After spending years labouring over it, Evangelos Tziallas published his winning submission — "The New 'Porn Wars': Representing Gay Male Sexuality in the Middle East" — in Psychology and Sexuality. The paper, which looks at the representation of Arab and Muslim men in gay male pornography, is the synthesis of his master’s thesis and an unpublished paper on the porn film Men of Israel.

Evangelos Tziallas, PhD student in film and moving image studies: “Pornography really is the conduit that connects gay men around the world.” Evangelos Tziallas, PhD student in film and moving image studies: “Pornography really is the conduit that connects gay men around the world.”

Currently a PhD student in Film and Moving Image Studies at Concordia, Tziallas wrote his master’s thesis before Men of Israel was released in 2009, and later wrote his previously unpublished study of the same film in 2012. "In a lot of ways the two talked to each other," he says. “It wasn’t until I had really looked at my master’s thesis and the unpublished version that I realized they were actually in dialogue,” Tziallas says.

To combine the two papers Tziallas decided to trim the fat and focus on one particular theme —whether 9/11 had changed the way Middle Eastern men were portrayed in gay pornography, with a strong focus on discovering if terrorism had become fetishized.

He found that Arab men were most frequently portrayed in one of two ways: as exotic representations of Orientalism with pyjama pants, turbans and lots of shots of the desert, or as citizens of the modern global world, with the pornography itself filmed in apartments or with cityscapes as backdrops.

Tziallas states that he chose pornography as his focus because of how intrinsic it is to gay male culture.

“Pornography now is pretty much the circuitry that operates global gay culture. It’s surpassed cinema and literature and even the gay bar, if you will. Pornography really is the conduit that connects gay men around the world,” Tziallas says.
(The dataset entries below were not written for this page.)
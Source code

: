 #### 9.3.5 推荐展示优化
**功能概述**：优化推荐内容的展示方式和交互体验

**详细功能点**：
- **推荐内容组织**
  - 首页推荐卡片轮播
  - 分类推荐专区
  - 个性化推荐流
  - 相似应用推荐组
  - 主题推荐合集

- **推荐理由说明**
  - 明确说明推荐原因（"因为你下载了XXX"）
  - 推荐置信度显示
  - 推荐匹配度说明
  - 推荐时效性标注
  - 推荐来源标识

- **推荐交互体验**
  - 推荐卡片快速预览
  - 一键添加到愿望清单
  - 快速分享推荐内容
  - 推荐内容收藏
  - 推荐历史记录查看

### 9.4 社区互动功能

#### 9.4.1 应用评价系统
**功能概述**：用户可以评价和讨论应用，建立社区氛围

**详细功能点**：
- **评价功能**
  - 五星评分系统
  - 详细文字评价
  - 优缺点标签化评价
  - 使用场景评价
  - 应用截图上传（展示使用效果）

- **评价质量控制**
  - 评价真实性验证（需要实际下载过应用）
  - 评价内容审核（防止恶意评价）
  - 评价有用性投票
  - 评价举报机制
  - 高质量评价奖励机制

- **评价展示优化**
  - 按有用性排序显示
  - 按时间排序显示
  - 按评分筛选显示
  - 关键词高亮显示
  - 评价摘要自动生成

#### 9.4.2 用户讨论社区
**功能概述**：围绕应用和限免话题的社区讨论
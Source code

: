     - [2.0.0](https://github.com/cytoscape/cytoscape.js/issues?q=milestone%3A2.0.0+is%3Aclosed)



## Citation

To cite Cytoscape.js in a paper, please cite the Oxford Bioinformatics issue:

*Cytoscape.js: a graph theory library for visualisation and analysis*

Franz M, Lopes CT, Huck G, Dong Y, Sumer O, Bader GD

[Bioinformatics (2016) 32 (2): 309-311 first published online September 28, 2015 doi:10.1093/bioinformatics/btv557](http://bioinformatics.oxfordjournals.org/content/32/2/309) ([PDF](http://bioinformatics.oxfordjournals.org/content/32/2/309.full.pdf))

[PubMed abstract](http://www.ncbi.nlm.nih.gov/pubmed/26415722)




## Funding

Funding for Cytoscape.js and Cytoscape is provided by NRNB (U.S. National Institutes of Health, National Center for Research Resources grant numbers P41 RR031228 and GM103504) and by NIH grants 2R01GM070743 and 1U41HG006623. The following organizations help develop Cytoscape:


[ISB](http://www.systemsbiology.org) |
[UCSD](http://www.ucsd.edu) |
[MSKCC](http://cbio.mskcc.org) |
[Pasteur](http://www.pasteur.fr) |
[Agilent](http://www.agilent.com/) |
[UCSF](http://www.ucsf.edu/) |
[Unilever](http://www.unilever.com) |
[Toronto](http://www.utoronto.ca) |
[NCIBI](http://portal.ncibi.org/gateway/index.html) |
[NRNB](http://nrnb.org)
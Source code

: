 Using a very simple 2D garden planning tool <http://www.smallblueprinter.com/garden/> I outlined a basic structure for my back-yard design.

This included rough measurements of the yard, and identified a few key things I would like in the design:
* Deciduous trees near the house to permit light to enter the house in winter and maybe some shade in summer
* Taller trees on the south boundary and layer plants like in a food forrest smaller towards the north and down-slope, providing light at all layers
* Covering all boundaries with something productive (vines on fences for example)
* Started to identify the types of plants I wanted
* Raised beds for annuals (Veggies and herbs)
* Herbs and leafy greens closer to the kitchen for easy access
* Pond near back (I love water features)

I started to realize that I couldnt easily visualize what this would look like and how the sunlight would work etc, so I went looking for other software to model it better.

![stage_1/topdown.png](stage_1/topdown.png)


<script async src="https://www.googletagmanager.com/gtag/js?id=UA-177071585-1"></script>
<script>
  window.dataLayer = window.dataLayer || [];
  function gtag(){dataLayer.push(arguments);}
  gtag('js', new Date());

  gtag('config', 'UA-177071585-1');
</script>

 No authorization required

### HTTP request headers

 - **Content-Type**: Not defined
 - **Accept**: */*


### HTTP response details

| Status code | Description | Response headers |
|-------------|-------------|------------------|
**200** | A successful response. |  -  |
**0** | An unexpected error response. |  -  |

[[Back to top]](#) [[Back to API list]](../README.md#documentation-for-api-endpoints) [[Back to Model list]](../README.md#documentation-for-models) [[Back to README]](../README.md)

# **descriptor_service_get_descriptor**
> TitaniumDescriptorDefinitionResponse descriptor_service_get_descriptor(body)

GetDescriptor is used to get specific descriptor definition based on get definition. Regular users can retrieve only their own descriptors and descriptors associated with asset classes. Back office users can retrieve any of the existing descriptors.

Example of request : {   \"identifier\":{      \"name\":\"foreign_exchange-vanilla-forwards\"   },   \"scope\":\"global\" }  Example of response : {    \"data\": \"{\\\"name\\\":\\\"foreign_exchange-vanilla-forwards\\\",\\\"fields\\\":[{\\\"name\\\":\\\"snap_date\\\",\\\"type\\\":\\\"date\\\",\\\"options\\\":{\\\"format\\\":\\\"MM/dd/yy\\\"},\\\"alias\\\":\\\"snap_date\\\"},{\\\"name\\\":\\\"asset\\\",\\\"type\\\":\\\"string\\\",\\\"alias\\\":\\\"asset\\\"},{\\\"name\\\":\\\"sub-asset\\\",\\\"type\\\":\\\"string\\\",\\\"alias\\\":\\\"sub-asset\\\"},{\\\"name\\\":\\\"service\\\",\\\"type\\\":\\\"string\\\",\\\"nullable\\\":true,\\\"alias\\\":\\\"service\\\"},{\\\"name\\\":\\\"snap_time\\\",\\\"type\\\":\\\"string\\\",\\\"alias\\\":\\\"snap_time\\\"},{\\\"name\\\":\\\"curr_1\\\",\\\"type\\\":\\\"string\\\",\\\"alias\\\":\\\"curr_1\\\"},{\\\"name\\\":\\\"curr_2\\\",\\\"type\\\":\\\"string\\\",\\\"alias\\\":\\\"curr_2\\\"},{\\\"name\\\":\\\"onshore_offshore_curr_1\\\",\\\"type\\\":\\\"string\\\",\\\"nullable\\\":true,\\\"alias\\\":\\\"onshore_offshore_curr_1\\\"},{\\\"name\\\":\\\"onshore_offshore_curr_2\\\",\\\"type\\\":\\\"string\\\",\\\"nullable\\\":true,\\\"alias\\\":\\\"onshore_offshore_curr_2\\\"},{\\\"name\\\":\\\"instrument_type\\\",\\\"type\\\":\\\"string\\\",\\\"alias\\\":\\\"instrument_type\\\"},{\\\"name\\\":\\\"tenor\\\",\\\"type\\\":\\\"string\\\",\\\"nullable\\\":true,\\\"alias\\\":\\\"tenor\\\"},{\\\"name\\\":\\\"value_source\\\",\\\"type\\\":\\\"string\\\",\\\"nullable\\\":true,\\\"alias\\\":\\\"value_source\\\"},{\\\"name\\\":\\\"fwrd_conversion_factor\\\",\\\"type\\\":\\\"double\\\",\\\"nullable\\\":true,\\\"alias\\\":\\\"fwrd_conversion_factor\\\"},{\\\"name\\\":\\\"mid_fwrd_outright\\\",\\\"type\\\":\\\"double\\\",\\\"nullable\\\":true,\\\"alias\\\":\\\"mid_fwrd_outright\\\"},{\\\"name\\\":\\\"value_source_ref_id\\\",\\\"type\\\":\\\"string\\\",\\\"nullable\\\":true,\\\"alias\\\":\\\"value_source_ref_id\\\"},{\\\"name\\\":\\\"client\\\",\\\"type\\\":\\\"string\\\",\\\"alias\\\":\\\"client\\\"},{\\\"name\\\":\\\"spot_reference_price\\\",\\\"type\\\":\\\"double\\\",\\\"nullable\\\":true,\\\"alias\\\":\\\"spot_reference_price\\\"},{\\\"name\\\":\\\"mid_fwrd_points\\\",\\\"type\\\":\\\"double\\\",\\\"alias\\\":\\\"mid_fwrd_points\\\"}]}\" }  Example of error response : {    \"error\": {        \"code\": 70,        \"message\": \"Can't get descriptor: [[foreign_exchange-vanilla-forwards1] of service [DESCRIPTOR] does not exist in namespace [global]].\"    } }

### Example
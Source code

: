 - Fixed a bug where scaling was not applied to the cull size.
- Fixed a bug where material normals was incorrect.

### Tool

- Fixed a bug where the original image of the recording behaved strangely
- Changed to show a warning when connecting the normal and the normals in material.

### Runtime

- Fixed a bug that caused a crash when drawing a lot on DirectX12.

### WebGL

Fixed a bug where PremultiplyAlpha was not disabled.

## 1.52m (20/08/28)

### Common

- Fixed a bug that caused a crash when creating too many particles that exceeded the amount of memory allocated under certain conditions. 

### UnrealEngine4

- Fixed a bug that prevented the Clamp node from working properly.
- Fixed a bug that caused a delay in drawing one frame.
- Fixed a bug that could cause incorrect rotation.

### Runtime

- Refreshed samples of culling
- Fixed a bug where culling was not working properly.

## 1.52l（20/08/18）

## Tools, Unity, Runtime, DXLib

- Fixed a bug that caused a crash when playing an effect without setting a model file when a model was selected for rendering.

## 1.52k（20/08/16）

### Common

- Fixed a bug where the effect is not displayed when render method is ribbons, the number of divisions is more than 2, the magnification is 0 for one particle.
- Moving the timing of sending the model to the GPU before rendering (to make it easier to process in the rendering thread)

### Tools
Marking space: a drawing research lab

Six Master’s of Fine Arts students from different disciplines combined forces to create a summer-long drawing lab last year that sought to broaden people’s ideas about the visual art form.

“We were really approaching drawing through different ways of thinking,” says Santiago Tavera, one of the six graduate students.

Santiago Tavera, MFA student in Open Media: “We were approaching drawing through different ways of thinking.” Santiago Tavera, MFA student in Open Media: “We were approaching drawing through different ways of thinking.” | Courtesy of the Drawing Research Lab

The group, which also included Beth Frey, Cameron Forbes, Christine Garvey, Tim Messeiller and Matthew Robin-Nye, offered a series of eight week-long workshops between June 19 and August 14 in the Centre des art actuels Skol (Skol) gallery at the Belgo Building. They called the project “Marking Space: A Drawing Research Lab.”

The workshops ranged from straightforward drawing sessions to Tavera’s sensory overload of lights, sounds and visuals. All the sessions were designed with the intention of moving the act of drawing from its usual role as a preparatory or planning tool, to a subject in itself.

People were invited to show up and participate in the workshop as they pleased. Some drew with fluorescent colours under a black light, some created 3D animation, and others danced while drawing in a bid to understand the connection between movement and illustration. Tavera says the workshop series attracted more than 100 people.

“I think it really brought attention to the many possibilities of the medium of drawing across many disciplines of the arts," he reflects. "It helped those involved look at drawing critically as a form of research by going beyond the material aspect of it.”